== GIVEN RECORDS

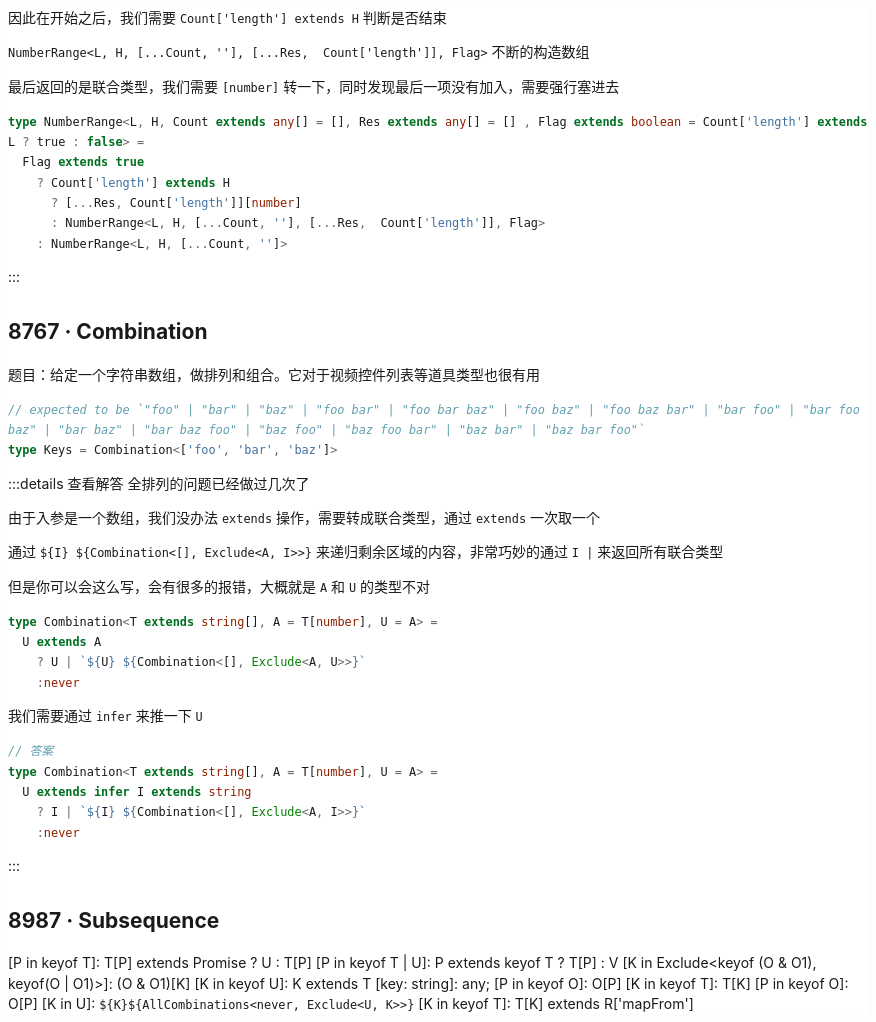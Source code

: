 因此在开始之后，我们需要 `Count['length'] extends H` 判断是否结束

`NumberRange<L, H, [...Count, ''], [...Res,  Count['length']], Flag>` 不断的构造数组

最后返回的是联合类型，我们需要 `[number]` 转一下，同时发现最后一项没有加入，需要强行塞进去

```typescript
type NumberRange<L, H, Count extends any[] = [], Res extends any[] = [] , Flag extends boolean = Count['length'] extends L ? true : false> = 
  Flag extends true
    ? Count['length'] extends H
      ? [...Res, Count['length']][number]
      : NumberRange<L, H, [...Count, ''], [...Res,  Count['length']], Flag>
    : NumberRange<L, H, [...Count, '']>
```

:::

## 8767 · Combination

题目：给定一个字符串数组，做排列和组合。它对于视频控件列表等道具类型也很有用

```typescript
// expected to be `"foo" | "bar" | "baz" | "foo bar" | "foo bar baz" | "foo baz" | "foo baz bar" | "bar foo" | "bar foo baz" | "bar baz" | "bar baz foo" | "baz foo" | "baz foo bar" | "baz bar" | "baz bar foo"`
type Keys = Combination<['foo', 'bar', 'baz']>
```

:::details 查看解答
全排列的问题已经做过几次了

由于入参是一个数组，我们没办法 `extends` 操作，需要转成联合类型，通过 `extends` 一次取一个

通过 `${I} ${Combination<[], Exclude<A, I>>}` 来递归剩余区域的内容，非常巧妙的通过 `I |` 来返回所有联合类型

但是你可以会这么写，会有很多的报错，大概就是 `A` 和 `U` 的类型不对

```typescript
type Combination<T extends string[], A = T[number], U = A> = 
  U extends A
    ? U | `${U} ${Combination<[], Exclude<A, U>>}`
    :never
```

我们需要通过 `infer` 来推一下 `U`

```typescript
// 答案
type Combination<T extends string[], A = T[number], U = A> = 
  U extends infer I extends string
    ? I | `${I} ${Combination<[], Exclude<A, I>>}`
    :never
```

:::

## 8987 · Subsequence


  [R in keyof T as R extends K ? never: R ]: T[R]
  [P in Exclude<keyof T, K>]: T[P]
  [P in keyof T]: T[P] extends Promise<infer U> ? U : T[P]
  [P in keyof T | U]: P extends keyof T ? T[P] : V
  [K in Exclude<keyof (O & O1), keyof(O | O1)>]: (O & O1)[K]
  [K in keyof U]: K extends T 
  [key: string]: any;
  [P in keyof O]: O[P]
  [K in keyof T]: T[K]
  [P in keyof O]: O[P]
  [K in U]: `${K}${AllCombinations<never, Exclude<U, K>>}`
  [K in keyof T]: T[K] extends R['mapFrom']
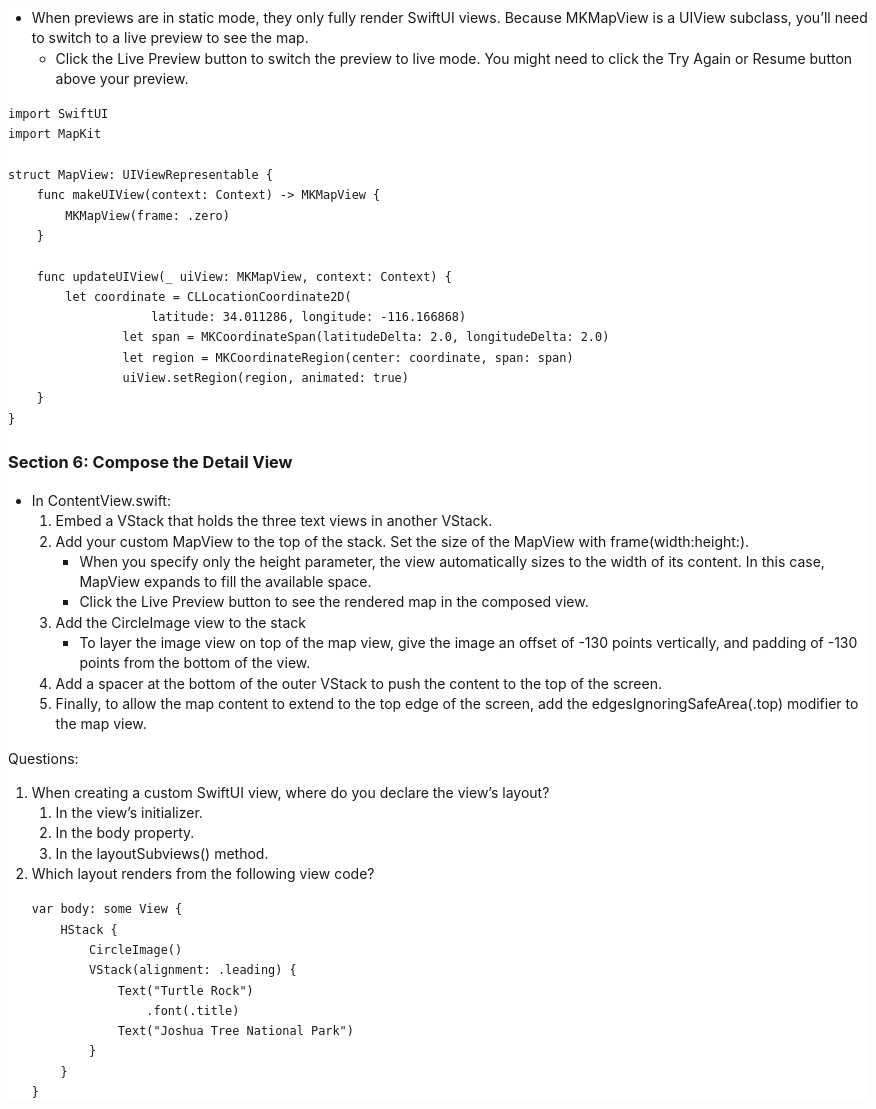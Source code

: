 * When previews are in static mode, they only fully render SwiftUI views. Because MKMapView is a UIView subclass, you’ll need to switch to a live preview to see the map.
    * Click the Live Preview button to switch the preview to live mode. You might need to click the Try Again or Resume button above your preview.
```
import SwiftUI
import MapKit

struct MapView: UIViewRepresentable {
    func makeUIView(context: Context) -> MKMapView {
        MKMapView(frame: .zero)
    }

    func updateUIView(_ uiView: MKMapView, context: Context) {
        let coordinate = CLLocationCoordinate2D(
                    latitude: 34.011286, longitude: -116.166868)
                let span = MKCoordinateSpan(latitudeDelta: 2.0, longitudeDelta: 2.0)
                let region = MKCoordinateRegion(center: coordinate, span: span)
                uiView.setRegion(region, animated: true)
    }
}
```

### Section 6: Compose the Detail View
* In ContentView.swift:
    1. Embed a VStack that holds the three text views in another VStack.
    2. Add your custom MapView to the top of the stack. Set the size of the MapView with frame(width:height:).
        * When you specify only the height parameter, the view automatically sizes to the width of its content. In this case, MapView expands to fill the available space.
        * Click the Live Preview button to see the rendered map in the composed view.
    3. Add the CircleImage view to the stack
        * To layer the image view on top of the map view, give the image an offset of -130 points vertically, and padding of -130 points from the bottom of the view.
    4. Add a spacer at the bottom of the outer VStack to push the content to the top of the screen.
    5. Finally, to allow the map content to extend to the top edge of the screen, add the edgesIgnoringSafeArea(.top) modifier to the map view.

Questions:
1. When creating a custom SwiftUI view, where do you declare the view’s layout?
    1. In the view’s initializer.
    2. In the body property.
    3. In the layoutSubviews() method.
2. Which layout renders from the following view code?
    ```
    var body: some View {
        HStack {
            CircleImage()
            VStack(alignment: .leading) {
                Text("Turtle Rock")
                    .font(.title)
                Text("Joshua Tree National Park")
            }
        }
    }
    ```
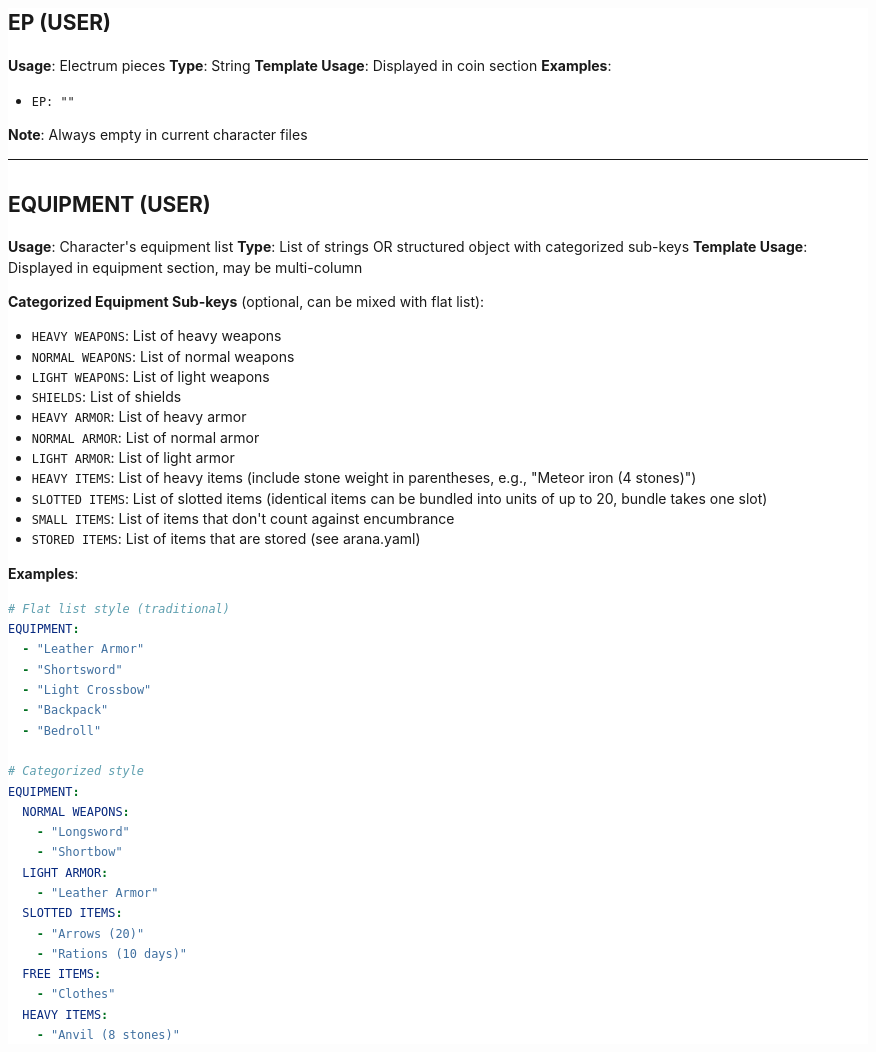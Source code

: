 
## **EP** (USER)
**Usage**: Electrum pieces
**Type**: String
**Template Usage**: Displayed in coin section
**Examples**:
- `EP: ""`

**Note**: Always empty in current character files

---

## **EQUIPMENT** (USER)
**Usage**: Character's equipment list
**Type**: List of strings OR structured object with categorized sub-keys
**Template Usage**: Displayed in equipment section, may be multi-column  

**Categorized Equipment Sub-keys** (optional, can be mixed with flat list):
- `HEAVY WEAPONS`: List of heavy weapons
- `NORMAL WEAPONS`: List of normal weapons  
- `LIGHT WEAPONS`: List of light weapons
- `SHIELDS`: List of shields
- `HEAVY ARMOR`: List of heavy armor
- `NORMAL ARMOR`: List of normal armor
- `LIGHT ARMOR`: List of light armor
- `HEAVY ITEMS`: List of heavy items (include stone weight in parentheses, e.g., "Meteor iron (4 stones)")
- `SLOTTED ITEMS`: List of slotted items (identical items can be bundled into units of up to 20, bundle takes one slot)
- `SMALL ITEMS`: List of items that don't count against encumbrance
- `STORED ITEMS`: List of items that are stored (see arana.yaml)

**Examples**:
```yaml
# Flat list style (traditional)
EQUIPMENT:
  - "Leather Armor"
  - "Shortsword"
  - "Light Crossbow"
  - "Backpack"
  - "Bedroll"

# Categorized style
EQUIPMENT:
  NORMAL WEAPONS:
    - "Longsword"
    - "Shortbow"
  LIGHT ARMOR:
    - "Leather Armor"
  SLOTTED ITEMS:
    - "Arrows (20)"
    - "Rations (10 days)"
  FREE ITEMS:
    - "Clothes"
  HEAVY ITEMS:
    - "Anvil (8 stones)"
```
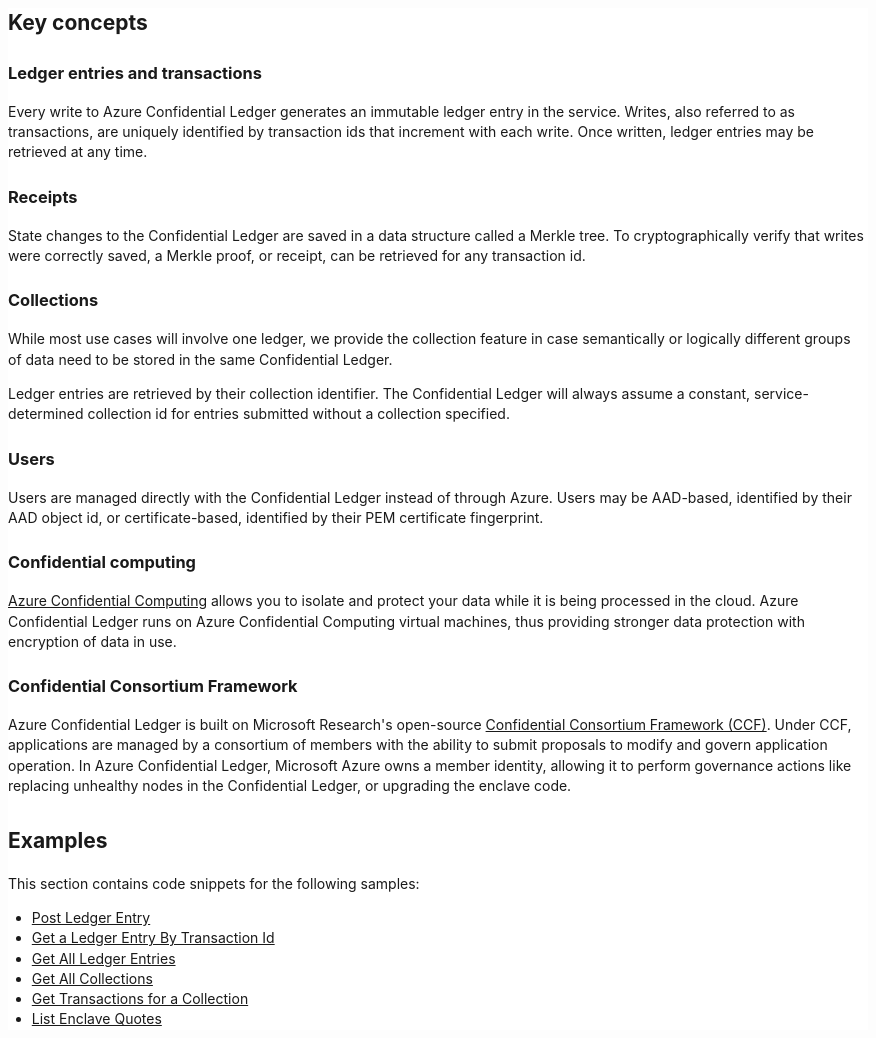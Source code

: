 ## Key concepts

### Ledger entries and transactions

Every write to Azure Confidential Ledger generates an immutable ledger entry in the service. Writes, also referred to as transactions, are uniquely identified by transaction ids that increment with each write. Once written, ledger entries may be retrieved at any time.

### Receipts

State changes to the Confidential Ledger are saved in a data structure called a Merkle tree. To cryptographically verify that writes were correctly saved, a Merkle proof, or receipt, can be retrieved for any transaction id.

### Collections

While most use cases will involve one ledger, we provide the collection feature in case semantically or logically different groups of data need to be stored in the same Confidential Ledger.

Ledger entries are retrieved by their collection identifier. The Confidential Ledger will always assume a constant, service-determined collection id for entries submitted without a collection specified.

### Users

Users are managed directly with the Confidential Ledger instead of through Azure. Users may be AAD-based, identified by their AAD object id, or certificate-based, identified by their PEM certificate fingerprint.

### Confidential computing

[Azure Confidential Computing][azure_confidential_computing] allows you to isolate and protect your data while it is being processed in the cloud. Azure Confidential Ledger runs on Azure Confidential Computing virtual machines, thus providing stronger data protection with encryption of data in use.

### Confidential Consortium Framework

Azure Confidential Ledger is built on Microsoft Research's open-source [Confidential Consortium Framework (CCF)][ccf]. Under CCF, applications are managed by a consortium of members with the ability to submit proposals to modify and govern application operation. In Azure Confidential Ledger, Microsoft Azure owns a member identity, allowing it to perform governance actions like replacing unhealthy nodes in the Confidential Ledger, or upgrading the enclave code.

## Examples

This section contains code snippets for the following samples:

- [Post Ledger Entry](#post-ledger-entry "Post Ledger Entry")
- [Get a Ledger Entry By Transaction Id](#get-a-ledger-entry "Get a Ledger Entry By Transaction Id")
- [Get All Ledger Entries](#get-all-ledger-entries "Get All Ledger Entries")
- [Get All Collections](#get-all-collections "Get All Collections")
- [Get Transactions for a Collection](#transactions-for-collection "Get Transactions for a Collection")
- [List Enclave Quotes](#list-enclave-quotes "List Enclave Quotes")


[ccf]: https://github.com/Microsoft/CCF
[azure_confidential_computing]: https://azure.microsoft.com/solutions/confidential-compute
[confidential_ledger_docs]: https://aka.ms/confidentialledger-servicedocs
[rest_client]: https://github.com/Azure/azure-sdk-for-js/blob/main/documentation/rest-clients.md
[source_code]: https://github.com/Azure/azure-sdk-for-js/tree/main/sdk/confidentialledger/confidential-ledger-rest
[confidentialledger_npm]: https://www.npmjs.com/package/@azure-rest/confidential-ledger
[ref_docs]: https://azure.github.io/azure-sdk-for-js
[azure_sub]: https://azure.microsoft.com/free/
[azure_identity_credentials]: https://github.com/Azure/azure-sdk-for-js/tree/main/sdk/identity/identity#credentials
[default_azure_credential]: https://github.com/Azure/azure-sdk-for-js/tree/main/sdk/identity/identity#defaultazurecredential
[azure_resource_manager]: /azure/azure-resource-manager/management/overview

====

-- WHAT YOU WILL DO --
Copy each line from the data that features the string "identity".

-- ANSWER BELOW --
Azure Confidential Ledger is built on Microsoft Research's open-source [Confidential Consortium Framework (CCF)][ccf]. Under CCF, applications are managed by a consortium of members with the ability to submit proposals to modify and govern application operation. In Azure Confidential Ledger, Microsoft Azure owns a member identity, allowing it to perform governance actions like replacing unhealthy nodes in the Confidential Ledger, or upgrading the enclave code.
[azure_identity_credentials]: https://github.com/Azure/azure-sdk-for-js/tree/main/sdk/identity/identity#credentials
[default_azure_credential]: https://github.com/Azure/azure-sdk-for-js/tree/main/sdk/identity/identity#defaultazurecredential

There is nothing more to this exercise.